As I drove off, I noticed the SUV driver was using the last of the bottle of water a neighbor had given him to wash away the blood in the intersection.

I said with a certainty I didn’t feel, “Of course, sweetie. He’s got doctors working on him already. He’ll have a headache, but he’ll be fine”

Daughter, still at the magical brief age where I am capable of greatness, declared “You saved his life!”

“No, the doctors will save his life. I called 911”

“But you called the doctors who will save his life, which means you saved his life!”

Readers, I have a great many flaws, quite a few of which I have illustrated in this blog, but I don’t take credit where it isn’t due.

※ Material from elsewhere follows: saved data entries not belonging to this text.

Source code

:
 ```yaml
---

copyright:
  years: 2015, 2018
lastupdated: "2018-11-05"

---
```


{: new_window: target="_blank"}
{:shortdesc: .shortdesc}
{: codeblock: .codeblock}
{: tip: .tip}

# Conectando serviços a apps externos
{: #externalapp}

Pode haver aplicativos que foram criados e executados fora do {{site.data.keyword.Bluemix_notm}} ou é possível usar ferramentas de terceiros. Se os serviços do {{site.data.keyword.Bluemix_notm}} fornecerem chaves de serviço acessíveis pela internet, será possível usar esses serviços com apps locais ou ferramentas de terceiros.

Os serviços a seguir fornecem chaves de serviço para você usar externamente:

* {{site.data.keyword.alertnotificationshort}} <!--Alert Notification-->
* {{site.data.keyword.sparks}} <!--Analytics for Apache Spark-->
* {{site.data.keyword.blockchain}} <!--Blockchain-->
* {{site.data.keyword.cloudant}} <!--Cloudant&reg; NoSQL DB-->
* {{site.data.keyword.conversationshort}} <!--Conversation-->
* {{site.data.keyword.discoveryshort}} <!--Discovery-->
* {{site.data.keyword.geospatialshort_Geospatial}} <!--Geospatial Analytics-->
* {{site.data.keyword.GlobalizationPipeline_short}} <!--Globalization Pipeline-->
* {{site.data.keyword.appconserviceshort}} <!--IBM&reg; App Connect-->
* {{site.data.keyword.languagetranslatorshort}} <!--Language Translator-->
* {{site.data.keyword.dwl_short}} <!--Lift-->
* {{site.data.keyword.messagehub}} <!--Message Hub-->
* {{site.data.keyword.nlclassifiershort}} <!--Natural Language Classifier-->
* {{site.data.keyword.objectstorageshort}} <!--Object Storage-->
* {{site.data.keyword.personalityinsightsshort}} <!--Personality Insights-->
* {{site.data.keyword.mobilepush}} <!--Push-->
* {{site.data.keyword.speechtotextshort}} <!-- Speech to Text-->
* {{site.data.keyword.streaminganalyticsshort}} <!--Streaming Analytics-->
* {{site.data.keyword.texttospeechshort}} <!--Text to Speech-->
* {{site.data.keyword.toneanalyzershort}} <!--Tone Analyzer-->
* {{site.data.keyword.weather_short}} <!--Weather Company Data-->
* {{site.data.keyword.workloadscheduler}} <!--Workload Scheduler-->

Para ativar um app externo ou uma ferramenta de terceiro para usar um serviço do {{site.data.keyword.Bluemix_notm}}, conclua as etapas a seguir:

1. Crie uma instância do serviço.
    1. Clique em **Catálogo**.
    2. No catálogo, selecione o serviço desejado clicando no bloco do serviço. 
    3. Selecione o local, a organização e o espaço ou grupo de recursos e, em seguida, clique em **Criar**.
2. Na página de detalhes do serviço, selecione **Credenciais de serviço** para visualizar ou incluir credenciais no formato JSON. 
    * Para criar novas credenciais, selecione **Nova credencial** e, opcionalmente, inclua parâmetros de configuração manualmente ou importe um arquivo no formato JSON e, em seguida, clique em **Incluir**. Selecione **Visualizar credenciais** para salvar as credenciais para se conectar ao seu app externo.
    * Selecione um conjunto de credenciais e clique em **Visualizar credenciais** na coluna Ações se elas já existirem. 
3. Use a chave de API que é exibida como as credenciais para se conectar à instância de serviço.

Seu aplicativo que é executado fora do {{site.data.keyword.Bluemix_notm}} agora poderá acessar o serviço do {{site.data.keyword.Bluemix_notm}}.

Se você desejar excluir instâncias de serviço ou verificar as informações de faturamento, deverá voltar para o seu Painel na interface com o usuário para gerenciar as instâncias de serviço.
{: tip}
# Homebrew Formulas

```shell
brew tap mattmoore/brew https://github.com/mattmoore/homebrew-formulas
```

“Honey, if I hadn’t called, someone else would have. The man whose car he hit and who took care of him would have called. The neighbors who came out with towels, water and ice would have called. I just happened to be the first one with the phone. Everyone had a job”

Daughter said, “My job was to stay out of the way in the car and not look. Everyone did what they were supposed to do, and that’s good”

I said fondly, “You’re absolutely right”

Because what Daughter took away from this-besides a garishly vivid demonstration of the need for bike helmets- was confirmation of something I’ve droned on about to her for years; the need to be of service. No one has to do everything (I’m working on that lesson myself), but everyone has to do their part.

Don’t get me wrong. For the sake of the victim, not to mention the kid in the SUV, I dearly wish this hadn’t happened. But, I take my lessons where I get them.

(Postscript: While writing this, I got a call from the police. The victim has, among other injuries, a skull fracture, but is expected to survive)

Friday, August 04, 2006

Slack. Grr.

I promise all seven readers that I will pull myself together in a literary sense by Monday. It turns out, I needed a little time off.